[Records from a collection]

***

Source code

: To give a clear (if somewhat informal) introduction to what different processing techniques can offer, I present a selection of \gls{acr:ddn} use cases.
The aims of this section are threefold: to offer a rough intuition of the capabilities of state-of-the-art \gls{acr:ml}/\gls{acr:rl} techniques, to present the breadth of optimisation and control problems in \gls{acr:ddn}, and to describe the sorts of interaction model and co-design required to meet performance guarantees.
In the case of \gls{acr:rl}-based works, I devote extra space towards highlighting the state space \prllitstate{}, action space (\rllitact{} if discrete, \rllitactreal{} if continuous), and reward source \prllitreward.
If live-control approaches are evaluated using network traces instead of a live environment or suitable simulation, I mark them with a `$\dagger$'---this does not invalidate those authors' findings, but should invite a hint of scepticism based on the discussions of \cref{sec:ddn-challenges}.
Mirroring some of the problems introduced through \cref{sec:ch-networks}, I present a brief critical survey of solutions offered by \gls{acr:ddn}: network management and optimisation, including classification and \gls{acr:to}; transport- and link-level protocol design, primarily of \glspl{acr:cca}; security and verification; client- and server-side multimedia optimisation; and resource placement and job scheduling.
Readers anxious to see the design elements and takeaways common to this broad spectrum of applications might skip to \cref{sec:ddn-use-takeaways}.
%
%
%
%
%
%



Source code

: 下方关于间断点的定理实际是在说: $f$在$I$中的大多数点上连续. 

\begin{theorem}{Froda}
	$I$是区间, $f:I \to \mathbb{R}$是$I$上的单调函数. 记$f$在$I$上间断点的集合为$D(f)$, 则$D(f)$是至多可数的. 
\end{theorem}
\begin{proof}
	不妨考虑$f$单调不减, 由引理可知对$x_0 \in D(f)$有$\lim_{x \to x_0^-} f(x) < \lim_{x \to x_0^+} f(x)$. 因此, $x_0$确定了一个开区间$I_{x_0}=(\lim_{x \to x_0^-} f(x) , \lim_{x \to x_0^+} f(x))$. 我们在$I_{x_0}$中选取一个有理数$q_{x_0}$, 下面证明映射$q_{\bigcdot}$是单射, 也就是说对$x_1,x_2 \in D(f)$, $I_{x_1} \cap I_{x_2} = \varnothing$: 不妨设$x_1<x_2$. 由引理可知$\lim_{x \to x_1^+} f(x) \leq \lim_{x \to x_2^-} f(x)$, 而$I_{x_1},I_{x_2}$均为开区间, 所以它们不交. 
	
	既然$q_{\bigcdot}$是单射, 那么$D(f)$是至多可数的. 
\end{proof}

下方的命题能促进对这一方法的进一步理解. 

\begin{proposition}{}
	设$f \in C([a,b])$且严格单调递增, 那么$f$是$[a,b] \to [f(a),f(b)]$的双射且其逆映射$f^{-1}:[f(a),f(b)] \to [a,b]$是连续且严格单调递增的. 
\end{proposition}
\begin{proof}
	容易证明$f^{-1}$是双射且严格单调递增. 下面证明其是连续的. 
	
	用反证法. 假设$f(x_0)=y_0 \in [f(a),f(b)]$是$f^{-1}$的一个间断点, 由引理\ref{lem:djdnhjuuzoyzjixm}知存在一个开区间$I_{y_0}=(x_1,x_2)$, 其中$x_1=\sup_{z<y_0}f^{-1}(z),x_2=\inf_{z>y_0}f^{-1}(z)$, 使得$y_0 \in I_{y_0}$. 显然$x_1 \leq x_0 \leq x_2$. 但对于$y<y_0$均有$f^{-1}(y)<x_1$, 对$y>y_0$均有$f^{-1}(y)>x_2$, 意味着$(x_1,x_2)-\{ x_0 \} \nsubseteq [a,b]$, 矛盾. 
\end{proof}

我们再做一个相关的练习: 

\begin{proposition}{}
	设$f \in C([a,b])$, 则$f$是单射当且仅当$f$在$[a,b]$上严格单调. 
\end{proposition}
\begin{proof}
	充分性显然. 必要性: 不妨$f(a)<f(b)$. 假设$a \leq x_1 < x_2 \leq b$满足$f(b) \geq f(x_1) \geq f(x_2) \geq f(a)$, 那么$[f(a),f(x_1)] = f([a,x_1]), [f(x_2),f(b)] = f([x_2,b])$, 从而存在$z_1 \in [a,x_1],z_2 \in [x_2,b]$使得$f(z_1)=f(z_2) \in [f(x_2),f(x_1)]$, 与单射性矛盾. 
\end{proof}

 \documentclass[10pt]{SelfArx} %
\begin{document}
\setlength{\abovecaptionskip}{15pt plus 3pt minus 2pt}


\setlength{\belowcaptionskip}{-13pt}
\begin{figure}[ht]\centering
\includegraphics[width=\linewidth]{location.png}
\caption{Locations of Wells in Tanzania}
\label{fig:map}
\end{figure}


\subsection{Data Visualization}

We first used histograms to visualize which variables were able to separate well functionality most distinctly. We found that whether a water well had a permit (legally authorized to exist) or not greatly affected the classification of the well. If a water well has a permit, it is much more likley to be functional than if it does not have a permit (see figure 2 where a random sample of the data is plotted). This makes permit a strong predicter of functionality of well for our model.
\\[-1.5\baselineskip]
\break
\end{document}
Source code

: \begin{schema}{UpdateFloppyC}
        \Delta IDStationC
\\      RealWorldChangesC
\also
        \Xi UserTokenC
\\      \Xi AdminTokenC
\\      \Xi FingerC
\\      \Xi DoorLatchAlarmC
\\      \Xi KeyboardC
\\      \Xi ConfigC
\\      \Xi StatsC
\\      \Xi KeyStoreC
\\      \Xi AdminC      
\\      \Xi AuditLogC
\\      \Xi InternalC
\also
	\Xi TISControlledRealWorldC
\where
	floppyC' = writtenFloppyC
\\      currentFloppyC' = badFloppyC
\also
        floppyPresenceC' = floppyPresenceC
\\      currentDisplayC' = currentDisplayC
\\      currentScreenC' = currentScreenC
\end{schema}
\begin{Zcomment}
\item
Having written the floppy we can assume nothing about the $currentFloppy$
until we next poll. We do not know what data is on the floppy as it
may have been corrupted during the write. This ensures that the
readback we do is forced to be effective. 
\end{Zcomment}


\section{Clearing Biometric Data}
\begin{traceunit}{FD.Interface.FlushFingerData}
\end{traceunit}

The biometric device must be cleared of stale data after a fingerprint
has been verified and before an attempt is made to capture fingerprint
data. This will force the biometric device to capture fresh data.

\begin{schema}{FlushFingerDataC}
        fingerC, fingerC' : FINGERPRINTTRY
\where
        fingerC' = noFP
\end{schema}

***

● ABOUT THIS EXERCISE: Please transcribe exactly the lines above from the line that has "may have been" up to and including the line that has "has been verified"; no other line belongs in the answer.

● YOUR RESPONSE:
may have been corrupted during the write. This ensures that the
readback we do is forced to be effective. 
\end{Zcomment}


\section{Clearing Biometric Data}
\begin{traceunit}{FD.Interface.FlushFingerData}
\end{traceunit}

The biometric device must be cleared of stale data after a fingerprint
has been verified and before an attempt is made to capture fingerprint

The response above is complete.